In addition to the numerous authorities which are cited therein to support this statement of the law, see the following decisions subsequent to the Elk case: United States v. Rickert, 1903, 188 U.S. 432, 23 S.Ct. 478, 47 L.Ed. 532; Choate v. Trapp, 1912, 224 U.S. 665, 32 S.Ct. 565, 56 L.Ed. 941; Squire v. Capoeman, 1956, 351 U.S. 1, 76 S.Ct. 611, 100 L.Ed. 883; Lewellyn v. Colonial Trust Co., 3 Cir., 1927, 17 F.2d 36; McCandless v. United States, 3 Cir., 1928, 25 F.2d 71; Chouteau v. Commissioner of Internal Revenue, 10 Cir., 1930, 38 F.2d 976; 340 Op.Atty.Gen. 439, 444 (1925). These authorities clearly point out that, because of the peculiar situation of the Indians which has resulted in a guardian-ward relationship with our country, Congress, in the enactment of legislation, is obliged to indicate when such legislation is intended to be applied to Indians and their property.
That Indians are the subject of special legislation is particularly evident from the existence and content of Title 25, Indians, of the United States Code. Contained therein is a myriad of laws pertaining to the protection and education of Indians, agreements with Indians and the performance by the United States of obligations thereunder, Indian agencies, and six chapters of laws having as their principal subject, Indian lands.
Although we have occasionally used the term "Indian lands", the case at bar involves only "Indian tribal lands" as distinguished from "Indian allotted lands". Of signal importance, then, is the fact that Congress has seen fit to specifically provide by statute that lands allotted in severalty to Indians could be condemned for public purposes. Act of March 3, 1901, 31 Stat. 1084, 25 U.S.C.A. § 357. But the passage of this act only serves to emphasize that no comparable authority to condemn "Indian tribal lands" has ever been given.

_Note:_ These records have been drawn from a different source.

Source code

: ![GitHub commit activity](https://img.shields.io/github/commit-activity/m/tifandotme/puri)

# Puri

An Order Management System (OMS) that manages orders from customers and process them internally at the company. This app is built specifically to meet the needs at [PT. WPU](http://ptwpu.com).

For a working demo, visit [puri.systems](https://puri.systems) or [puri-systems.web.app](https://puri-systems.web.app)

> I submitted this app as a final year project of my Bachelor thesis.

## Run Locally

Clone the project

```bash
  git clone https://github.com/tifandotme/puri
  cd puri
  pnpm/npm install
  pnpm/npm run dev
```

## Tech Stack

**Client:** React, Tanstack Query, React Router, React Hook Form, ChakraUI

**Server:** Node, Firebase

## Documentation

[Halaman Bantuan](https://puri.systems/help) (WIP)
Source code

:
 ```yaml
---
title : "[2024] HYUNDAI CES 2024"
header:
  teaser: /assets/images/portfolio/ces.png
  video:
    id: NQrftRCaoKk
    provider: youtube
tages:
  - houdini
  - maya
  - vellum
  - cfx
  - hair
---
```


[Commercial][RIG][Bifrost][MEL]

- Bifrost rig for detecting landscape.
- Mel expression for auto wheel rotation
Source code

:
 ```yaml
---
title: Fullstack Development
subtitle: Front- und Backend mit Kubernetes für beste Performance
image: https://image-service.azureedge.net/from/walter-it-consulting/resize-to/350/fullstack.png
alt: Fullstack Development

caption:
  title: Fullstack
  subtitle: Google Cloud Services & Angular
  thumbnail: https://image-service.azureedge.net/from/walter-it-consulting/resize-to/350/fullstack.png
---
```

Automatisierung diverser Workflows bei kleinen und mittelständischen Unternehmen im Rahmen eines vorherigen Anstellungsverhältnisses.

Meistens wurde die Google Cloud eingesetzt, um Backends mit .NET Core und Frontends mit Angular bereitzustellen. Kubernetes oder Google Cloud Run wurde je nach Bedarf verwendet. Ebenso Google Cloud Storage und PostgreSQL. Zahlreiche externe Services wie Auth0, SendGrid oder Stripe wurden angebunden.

The very existence of this act allowing condemnation of Indian allotted lands is graphic evidence that Congress itself felt it necessary, because of the provisions of the various treaties and legislation prohibiting alienation of Indian lands, to clearly provide the right to condemn Indian allotted lands.
Even more significant is the following record of Congressional dealings with Indian tribal lands, many of these acts being in connection with the Missouri River Basin program:
(1) Act of August 19, 1937, c. 702, 50 Stat. 700, wherein the Secretary of the Interior is authorized to acquire tribal lands on the Shoshone Indian Reservation for the Wind River irrigation project in Wyoming, with the deposit of certain funds by the Government to operate as an extinguishment of all right, title and interest the Indians possess in the land;
(2) Act of July 8, 1940, c. 552, 54 Stat. 744, providing outright that all right, title and interest of the Indians in the tribal and allotted lands of the Fort Mohave Indian Reservation in Arizona and the Chemehuevi Reservation in California, as designated by the Secretary of the Interior, is granted to the United States for the Parker Dam and Reservoir project, with the Secretary of the Interior given the authority to determine the amount of compensation;
(3) Act of May 2, 1946, c. 247, 60 Stat. 160, 167, which prohibited expenditures of appropriations for the Garrison Dam and Reservoir project, a part of the Missouri River Basin program, until the Secretary of War, through the Secretary of the Interior, had selected and offered to the Three Affiliated Tribes of the Fort Berthhold Reservation, land comparable in quality and sufficient in area to compensate the tribes for lands on the reservation which would be flooded;
(4) Joint Resolution of October 29, 1949, c. 790, 63 Stat. 1026, providing for negotiations by Government officers with the Three Affiliated Tribes of the Fort Berthhold Reservation for payments for allotted and tribal lands to be taken, and further providing that, upon the rejection of the Government appraisal, the Department of the Army shall institute condemnation proceedings;
(5) Act of July 18, 1952, c. 946, 66 Stat. 780, wherein the Secretary of the Interior, for a reasonable consideration not to exceed a certain amount, is authorized to convey to the United States property and rights of the Shoshone and Arapaho Indian Tribes needed by the United States for the Boysen Unit of the Missouri River Basin program;
(6) Act of September 3, 1954, c. 1260, 68 Stat. 1191, providing for the ratification by Congress and by three-fourths of the adult Indians of the Cheyenne River Indian Reservation of a certain agreement for payment of compensation for tribal and allotted lands required to be taken for the Oahe Dam and Reservoir project and for payment for the costs of relocation of the members of the Tribe and their property, and that upon such ratification the agreement acts as a conveyance of the lands to the United States;
(7) Act of August 3, 1956, c. 931, 70 Stat. 987, authorizing the Shoshone and Arapaho Tribes of the Wind River Reservation to convey their interest in certain tribal land to the United States for a sum mutually agreeable to the Tribes and the Secretary of the Interior, with the provision that in the event of a failure to agree on a price, the Secretary shall report the same to Congress and, thirty days afterwards, proceed to acquire the land by eminent domain.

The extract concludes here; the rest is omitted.